Records from a data source
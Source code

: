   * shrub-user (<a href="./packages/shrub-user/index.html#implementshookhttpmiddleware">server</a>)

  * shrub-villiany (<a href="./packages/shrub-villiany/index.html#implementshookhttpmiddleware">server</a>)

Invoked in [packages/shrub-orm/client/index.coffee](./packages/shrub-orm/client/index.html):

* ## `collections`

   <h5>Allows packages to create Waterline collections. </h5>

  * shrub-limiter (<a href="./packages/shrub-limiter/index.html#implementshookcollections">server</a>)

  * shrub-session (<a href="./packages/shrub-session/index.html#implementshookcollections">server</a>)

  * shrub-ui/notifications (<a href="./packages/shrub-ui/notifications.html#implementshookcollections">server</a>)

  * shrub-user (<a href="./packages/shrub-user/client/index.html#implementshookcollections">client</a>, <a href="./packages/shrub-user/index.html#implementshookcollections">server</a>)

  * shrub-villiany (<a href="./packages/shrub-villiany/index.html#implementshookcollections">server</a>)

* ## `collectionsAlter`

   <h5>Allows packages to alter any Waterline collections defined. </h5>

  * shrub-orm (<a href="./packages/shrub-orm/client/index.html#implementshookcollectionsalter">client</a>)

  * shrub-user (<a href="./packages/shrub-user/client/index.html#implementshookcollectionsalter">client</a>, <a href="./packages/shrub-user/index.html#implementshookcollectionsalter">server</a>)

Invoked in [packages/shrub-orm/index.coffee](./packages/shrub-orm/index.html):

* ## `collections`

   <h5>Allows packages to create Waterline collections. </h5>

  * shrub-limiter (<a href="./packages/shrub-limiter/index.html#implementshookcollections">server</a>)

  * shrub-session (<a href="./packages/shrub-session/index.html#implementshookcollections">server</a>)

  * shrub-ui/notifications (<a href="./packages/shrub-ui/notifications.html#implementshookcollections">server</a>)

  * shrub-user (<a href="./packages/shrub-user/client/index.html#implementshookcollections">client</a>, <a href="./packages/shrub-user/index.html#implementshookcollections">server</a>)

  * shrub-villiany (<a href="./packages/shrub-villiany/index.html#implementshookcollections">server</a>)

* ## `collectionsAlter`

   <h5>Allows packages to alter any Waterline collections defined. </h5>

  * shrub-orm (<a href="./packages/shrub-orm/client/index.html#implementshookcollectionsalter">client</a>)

> [ACTIVITY]: The records above are to be printed in full, exactly as they appear.

> [TASK SOLUTION]:
Source code

:   * shrub-user (<a href="./packages/shrub-user/index.html#implementshookhttpmiddleware">server</a>)

  * shrub-villiany (<a href="./packages/shrub-villiany/index.html#implementshookhttpmiddleware">server</a>)

Invoked in [packages/shrub-orm/client/index.coffee](./packages/shrub-orm/client/index.html):

* ## `collections`

   <h5>Allows packages to create Waterline collections. </h5>

  * shrub-limiter (<a href="./packages/shrub-limiter/index.html#implementshookcollections">server</a>)

  * shrub-session (<a href="./packages/shrub-session/index.html#implementshookcollections">server</a>)

  * shrub-ui/notifications (<a href="./packages/shrub-ui/notifications.html#implementshookcollections">server</a>)

  * shrub-user (<a href="./packages/shrub-user/client/index.html#implementshookcollections">client</a>, <a href="./packages/shrub-user/index.html#implementshookcollections">server</a>)

  * shrub-villiany (<a href="./packages/shrub-villiany/index.html#implementshookcollections">server</a>)

* ## `collectionsAlter`

   <h5>Allows packages to alter any Waterline collections defined. </h5>

  * shrub-orm (<a href="./packages/shrub-orm/client/index.html#implementshookcollectionsalter">client</a>)

  * shrub-user (<a href="./packages/shrub-user/client/index.html#implementshookcollectionsalter">client</a>, <a href="./packages/shrub-user/index.html#implementshookcollectionsalter">server</a>)

Invoked in [packages/shrub-orm/index.coffee](./packages/shrub-orm/index.html):

* ## `collections`

   <h5>Allows packages to create Waterline collections. </h5>

  * shrub-limiter (<a href="./packages/shrub-limiter/index.html#implementshookcollections">server</a>)

  * shrub-session (<a href="./packages/shrub-session/index.html#implementshookcollections">server</a>)

  * shrub-ui/notifications (<a href="./packages/shrub-ui/notifications.html#implementshookcollections">server</a>)

  * shrub-user (<a href="./packages/shrub-user/client/index.html#implementshookcollections">client</a>, <a href="./packages/shrub-user/index.html#implementshookcollections">server</a>)

  * shrub-villiany (<a href="./packages/shrub-villiany/index.html#implementshookcollections">server</a>)

* ## `collectionsAlter`

   <h5>Allows packages to alter any Waterline collections defined. </h5>

  * shrub-orm (<a href="./packages/shrub-orm/client/index.html#implementshookcollectionsalter">client</a>)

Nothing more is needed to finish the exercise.